> _Brief_
Without any of the pictures, transcribe all the lines below exactly.

------------------------

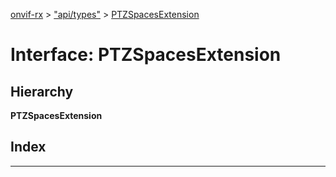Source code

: [onvif-rx](../README.md) > ["api/types"](../modules/_api_types_.md) > [PTZSpacesExtension](../interfaces/_api_types_.ptzspacesextension.md)

# Interface: PTZSpacesExtension

## Hierarchy

**PTZSpacesExtension**

## Index

---

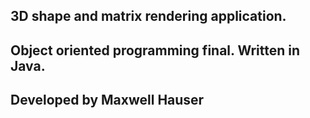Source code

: ## 3D shape and matrix rendering application.
## Object oriented programming final. Written in Java.
## Developed by Maxwell Hauser

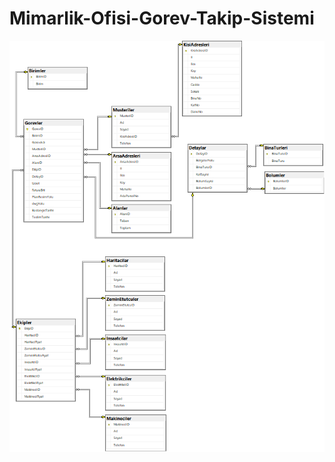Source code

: # Mimarlik-Ofisi-Gorev-Takip-Sistemi

![ER_Diagram](https://github.com/Edanur-Y/Mimarlik-Ofisi-Gorev-Takip-Sistemi/blob/main/ER_Diagram.png)
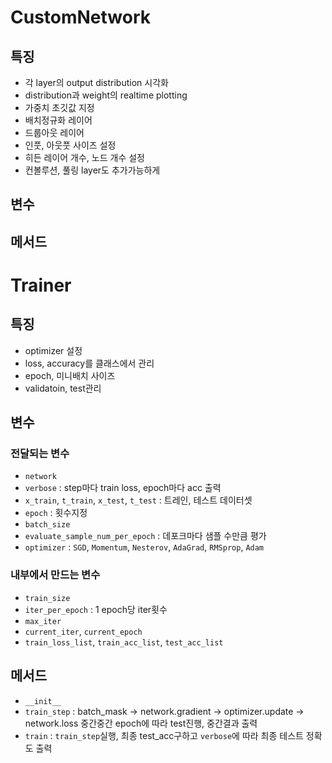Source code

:#  CustomNetwork
## 특징
- 각 layer의 output distribution 시각화
- distribution과 weight의 realtime plotting
- 가중치 초깃값 지정
- 배치정규화 레이어
- 드룹아웃 레이어
- 인풋, 아웃풋 사이즈 설정
- 히든 레이어 개수, 노드 개수 설정
- 컨볼루션, 풀링 layer도 추가가능하게


## 변수
## 메서드

# Trainer
## 특징
- optimizer 설정
- loss, accuracy를 클래스에서 관리
- epoch, 미니배치 사이즈
- validatoin, test관리

## 변수
### 전달되는 변수
- `network`
- `verbose` : step마다 train loss, epoch마다 acc 출력
- `x_train`, `t_train`, `x_test`, `t_test` : 트레인, 테스트 데이터셋
- `epoch` : 횟수지정
- `batch_size`
- `evaluate_sample_num_per_epoch` : 데포크마다 샘플 수만큼 평가
- `optimizer` : `SGD`, `Momentum`, `Nesterov`, `AdaGrad`, `RMSprop`, `Adam`

### 내부에서 만드는 변수
- `train_size`
- `iter_per_epoch` : 1 epoch당 iter횟수
- `max_iter`
- `current_iter`, `current_epoch`
- `train_loss_list`, `train_acc_list`, `test_acc_list`

## 메서드
- `__init__`
- `train_step` : batch_mask -> network.gradient -> optimizer.update -> network.loss
  중간중간 epoch에 따라 test진행, 중간결과 출력
- `train` : `train_step`실행, 최종 test_acc구하고 `verbose`에 따라 최종 테스트 정확도 출력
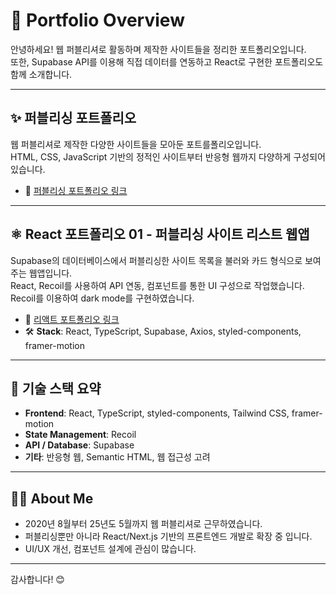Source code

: # 📁 Portfolio Overview

안녕하세요! 웹 퍼블리셔로 활동하며 제작한 사이트들을 정리한 포트폴리오입니다.  
또한, Supabase API를 이용해 직접 데이터를 연동하고 React로 구현한 포트폴리오도 함께 소개합니다.

---

## ✨ 퍼블리싱 포트폴리오

웹 퍼블리셔로 제작한 다양한 사이트들을 모아둔 포트를폴리오입니다.  
HTML, CSS, JavaScript 기반의 정적인 사이트부터 반응형 웹까지 다양하게 구성되어 있습니다.

- 🔗 [퍼블리싱 포트폴리오 링크](https://portfolio-publisher.vercel.app/)  

---

## ⚛️ React 포트폴리오 01 - 퍼블리싱 사이트 리스트 웹앱

Supabase의 데이터베이스에서 퍼블리싱한 사이트 목록을 불러와 카드 형식으로 보여주는 웹앱입니다.  
React, Recoil를 사용하여 API 연동, 컴포넌트를 통한 UI 구성으로 작업했습니다.  
Recoil를 이용하여 dark mode를 구현하였습니다.

- 🔗 [리액트 포트폴리오 링크](https://portfolio-goodaseuls-projects.vercel.app/)  
- 🛠 **Stack**: React, TypeScript, Supabase, Axios, styled-components, framer-motion

---

## 📌 기술 스택 요약

- **Frontend**: React, TypeScript, styled-components, Tailwind CSS, framer-motion
- **State Management**: Recoil  
- **API / Database**: Supabase  
- **기타**: 반응형 웹, Semantic HTML, 웹 접근성 고려

---

## 🙋‍♀️ About Me

- 2020년 8월부터 25년도 5월까지 웹 퍼블리셔로 근무하였습니다. 
- 퍼블리싱뿐만 아니라 React/Next.js 기반의 프론트엔드 개발로 확장 중 입니다.
- UI/UX 개선, 컴포넌트 설계에 관심이 많습니다.

---

감사합니다! 😊
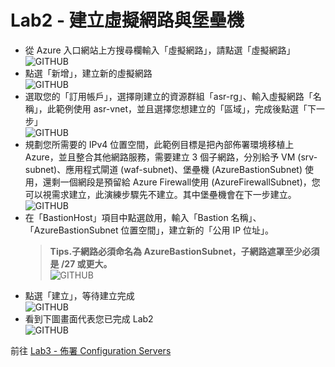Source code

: # Lab2 - 建立虛擬網路與堡壘機

- 從 Azure 入口網站上方搜尋欄輸入「虛擬網路」，請點選「虛擬網路」<br>
  ![GITHUB](https://github.com/BrianHsing/Azure-Migrate/blob/master/vmware-asr/images/vnet-1.png "vnet-1")<br>
- 點選「新增」，建立新的虛擬網路<br>
  ![GITHUB](https://github.com/BrianHsing/Azure-Migrate/blob/master/vmware-asr/images/vnet-2.png "vnet-2")<br>
-  選取您的「訂用帳戶」，選擇剛建立的資源群組「asr-rg」、輸入虛擬網路「名稱」，此範例使用 asr-vnet，並且選擇您想建立的「區域」，完成後點選「下一步」<br>
  ![GITHUB](https://github.com/BrianHsing/Azure-Migrate/blob/master/vmware-asr/images/vnet-3.png "vnet-3")<br>
- 規劃您所需要的 IPv4 位置空間，此範例目標是把內部佈署環境移植上 Azure，並且整合其他網路服務，需要建立 3 個子網路，分別給予 VM (srv-subnet)、應用程式閘道 (waf-subnet)、堡壘機 (AzureBastionSubnet) 使用，還剩一個網段是預留給 Azure Firewall使用 (AzureFirewallSubnet)，您可以視需求建立，此演練步驟先不建立。其中堡壘機會在下一步建立。<br>
  ![GITHUB](https://github.com/BrianHsing/Azure-Migrate/blob/master/vmware-asr/images/vnet-4.png "vnet-4")<br>
- 在「BastionHost」項目中點選啟用，輸入「Bastion 名稱」、「AzureBastionSubnet 位置空間」，建立新的「公用 IP 位址」。<br>
  > **Tips.子網路必須命名為 AzureBastionSubnet，子網路遮罩至少必須是 /27 或更大。** <br>
  ![GITHUB](https://github.com/BrianHsing/Azure-Migrate/blob/master/vmware-asr/images/vnet-5.png "vnet-5")<br>
- 點選「建立」，等待建立完成<br>
  ![GITHUB](https://github.com/BrianHsing/Azure-Migrate/blob/master/vmware-asr/images/vnet-6.png "vnet-6")<br>
- 看到下圖畫面代表您已完成 Lab2<br>
  ![GITHUB](https://github.com/BrianHsing/Azure-Migrate/blob/master/vmware-asr/images/vnet-7.png "vnet-7")<br>

 前往 [Lab3 - 佈署 Configuration Servers](https://github.com/BrianHsing/Azure-Migrate/blob/master/vmware-asr/Lab3.md)<br>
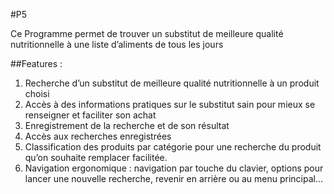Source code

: #P5 

Ce Programme permet de trouver un substitut de meilleure qualité nutritionnelle à une liste d’aliments de tous les jours

##Features : 

1. Recherche d’un substitut de meilleure qualité nutritionnelle à un produit choisi
2. Accès à des informations pratiques sur le substitut sain pour mieux se renseigner et faciliter son achat 
3. Enregistrement de la recherche et de son résultat 
4. Accès aux recherches enregistrées
5. Classification des produits par catégorie pour une recherche du produit qu’on souhaite remplacer facilitée.
6. Navigation ergonomique : navigation par touche du clavier, options pour lancer une nouvelle recherche, revenir en arrière ou au menu principal…
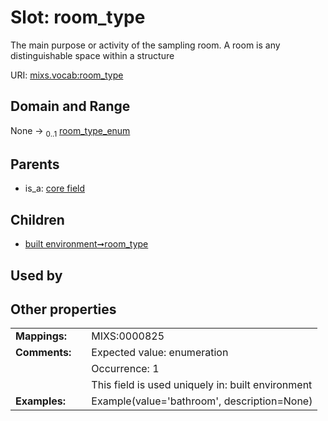 
# Slot: room_type


The main purpose or activity of the sampling room. A room is any distinguishable space within a structure

URI: [mixs.vocab:room_type](https://w3id.org/mixs/vocab/room_type)


## Domain and Range

None &#8594;  <sub>0..1</sub> [room_type_enum](room_type_enum.md)

## Parents

 *  is_a: [core field](core_field.md)

## Children

 *  [built environment➞room_type](built_environment_room_type.md)

## Used by


## Other properties

|  |  |  |
| --- | --- | --- |
| **Mappings:** | | MIXS:0000825 |
| **Comments:** | | Expected value: enumeration |
|  | | Occurrence: 1 |
|  | | This field is used uniquely in: built environment |
| **Examples:** | | Example(value='bathroom', description=None) |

------------------------

> _Finished exercise_
Source code

: [onvif-rx](../README.md) > ["api/types"](../modules/_api_types_.md) > [PTZSpacesExtension](../interfaces/_api_types_.ptzspacesextension.md)

# Interface: PTZSpacesExtension

## Hierarchy

**PTZSpacesExtension**

## Index

---

Source code

: ## 3D shape and matrix rendering application.
## Object oriented programming final. Written in Java.
## Developed by Maxwell Hauser

Source code

: # Mimarlik-Ofisi-Gorev-Takip-Sistemi

![ER_Diagram](https://github.com/Edanur-Y/Mimarlik-Ofisi-Gorev-Takip-Sistemi/blob/main/ER_Diagram.png)
Source code

:#  CustomNetwork
## 특징
- 각 layer의 output distribution 시각화
- distribution과 weight의 realtime plotting
- 가중치 초깃값 지정
- 배치정규화 레이어
- 드룹아웃 레이어
- 인풋, 아웃풋 사이즈 설정
- 히든 레이어 개수, 노드 개수 설정
- 컨볼루션, 풀링 layer도 추가가능하게


## 변수
## 메서드

# Trainer
## 특징
- optimizer 설정
- loss, accuracy를 클래스에서 관리
- epoch, 미니배치 사이즈
- validatoin, test관리

## 변수
### 전달되는 변수
- `network`
- `verbose` : step마다 train loss, epoch마다 acc 출력
- `x_train`, `t_train`, `x_test`, `t_test` : 트레인, 테스트 데이터셋
- `epoch` : 횟수지정
- `batch_size`
- `evaluate_sample_num_per_epoch` : 데포크마다 샘플 수만큼 평가
- `optimizer` : `SGD`, `Momentum`, `Nesterov`, `AdaGrad`, `RMSprop`, `Adam`

### 내부에서 만드는 변수
- `train_size`
- `iter_per_epoch` : 1 epoch당 iter횟수
- `max_iter`
- `current_iter`, `current_epoch`
- `train_loss_list`, `train_acc_list`, `test_acc_list`

## 메서드
- `__init__`
- `train_step` : batch_mask -> network.gradient -> optimizer.update -> network.loss
  중간중간 epoch에 따라 test진행, 중간결과 출력
- `train` : `train_step`실행, 최종 test_acc구하고 `verbose`에 따라 최종 테스트 정확도 출력
Source code

: # 📁 Portfolio Overview

안녕하세요! 웹 퍼블리셔로 활동하며 제작한 사이트들을 정리한 포트폴리오입니다.  
또한, Supabase API를 이용해 직접 데이터를 연동하고 React로 구현한 포트폴리오도 함께 소개합니다.

---

## ✨ 퍼블리싱 포트폴리오

웹 퍼블리셔로 제작한 다양한 사이트들을 모아둔 포트를폴리오입니다.  
HTML, CSS, JavaScript 기반의 정적인 사이트부터 반응형 웹까지 다양하게 구성되어 있습니다.

- 🔗 [퍼블리싱 포트폴리오 링크](https://portfolio-publisher.vercel.app/)  

---

## ⚛️ React 포트폴리오 01 - 퍼블리싱 사이트 리스트 웹앱

Supabase의 데이터베이스에서 퍼블리싱한 사이트 목록을 불러와 카드 형식으로 보여주는 웹앱입니다.  
React, Recoil를 사용하여 API 연동, 컴포넌트를 통한 UI 구성으로 작업했습니다.  
Recoil를 이용하여 dark mode를 구현하였습니다.

- 🔗 [리액트 포트폴리오 링크](https://portfolio-goodaseuls-projects.vercel.app/)  
- 🛠 **Stack**: React, TypeScript, Supabase, Axios, styled-components, framer-motion

---

## 📌 기술 스택 요약

- **Frontend**: React, TypeScript, styled-components, Tailwind CSS, framer-motion
- **State Management**: Recoil  
- **API / Database**: Supabase  
- **기타**: 반응형 웹, Semantic HTML, 웹 접근성 고려

---

## 🙋‍♀️ About Me

- 2020년 8월부터 25년도 5월까지 웹 퍼블리셔로 근무하였습니다. 
- 퍼블리싱뿐만 아니라 React/Next.js 기반의 프론트엔드 개발로 확장 중 입니다.
- UI/UX 개선, 컴포넌트 설계에 관심이 많습니다.

---

감사합니다! 😊
Source code

: # Lab2 - 建立虛擬網路與堡壘機

- 從 Azure 入口網站上方搜尋欄輸入「虛擬網路」，請點選「虛擬網路」<br>
  ![GITHUB](https://github.com/BrianHsing/Azure-Migrate/blob/master/vmware-asr/images/vnet-1.png "vnet-1")<br>
- 點選「新增」，建立新的虛擬網路<br>
  ![GITHUB](https://github.com/BrianHsing/Azure-Migrate/blob/master/vmware-asr/images/vnet-2.png "vnet-2")<br>
-  選取您的「訂用帳戶」，選擇剛建立的資源群組「asr-rg」、輸入虛擬網路「名稱」，此範例使用 asr-vnet，並且選擇您想建立的「區域」，完成後點選「下一步」<br>
  ![GITHUB](https://github.com/BrianHsing/Azure-Migrate/blob/master/vmware-asr/images/vnet-3.png "vnet-3")<br>
- 規劃您所需要的 IPv4 位置空間，此範例目標是把內部佈署環境移植上 Azure，並且整合其他網路服務，需要建立 3 個子網路，分別給予 VM (srv-subnet)、應用程式閘道 (waf-subnet)、堡壘機 (AzureBastionSubnet) 使用，還剩一個網段是預留給 Azure Firewall使用 (AzureFirewallSubnet)，您可以視需求建立，此演練步驟先不建立。其中堡壘機會在下一步建立。<br>
  ![GITHUB](https://github.com/BrianHsing/Azure-Migrate/blob/master/vmware-asr/images/vnet-4.png "vnet-4")<br>
- 在「BastionHost」項目中點選啟用，輸入「Bastion 名稱」、「AzureBastionSubnet 位置空間」，建立新的「公用 IP 位址」。<br>
  > **Tips.子網路必須命名為 AzureBastionSubnet，子網路遮罩至少必須是 /27 或更大。** <br>
  ![GITHUB](https://github.com/BrianHsing/Azure-Migrate/blob/master/vmware-asr/images/vnet-5.png "vnet-5")<br>
- 點選「建立」，等待建立完成<br>
  ![GITHUB](https://github.com/BrianHsing/Azure-Migrate/blob/master/vmware-asr/images/vnet-6.png "vnet-6")<br>
- 看到下圖畫面代表您已完成 Lab2<br>
  ![GITHUB](https://github.com/BrianHsing/Azure-Migrate/blob/master/vmware-asr/images/vnet-7.png "vnet-7")<br>

 前往 [Lab3 - 佈署 Configuration Servers](https://github.com/BrianHsing/Azure-Migrate/blob/master/vmware-asr/Lab3.md)<br>
Source code

: #P5 

Ce Programme permet de trouver un substitut de meilleure qualité nutritionnelle à une liste d’aliments de tous les jours

##Features : 

1. Recherche d’un substitut de meilleure qualité nutritionnelle à un produit choisi
2. Accès à des informations pratiques sur le substitut sain pour mieux se renseigner et faciliter son achat 
3. Enregistrement de la recherche et de son résultat 
4. Accès aux recherches enregistrées
5. Classification des produits par catégorie pour une recherche du produit qu’on souhaite remplacer facilitée.
6. Navigation ergonomique : navigation par touche du clavier, options pour lancer une nouvelle recherche, revenir en arrière ou au menu principal…
# Slot: room_type


The main purpose or activity of the sampling room. A room is any distinguishable space within a structure

URI: [mixs.vocab:room_type](https://w3id.org/mixs/vocab/room_type)


## Domain and Range

None &#8594;  <sub>0..1</sub> [room_type_enum](room_type_enum.md)

## Parents

 *  is_a: [core field](core_field.md)

## Children

 *  [built environment➞room_type](built_environment_room_type.md)

## Used by


## Other properties

|  |  |  |
| --- | --- | --- |
| **Mappings:** | | MIXS:0000825 |
| **Comments:** | | Expected value: enumeration |
|  | | Occurrence: 1 |
|  | | This field is used uniquely in: built environment |
| **Examples:** | | Example(value='bathroom', description=None) |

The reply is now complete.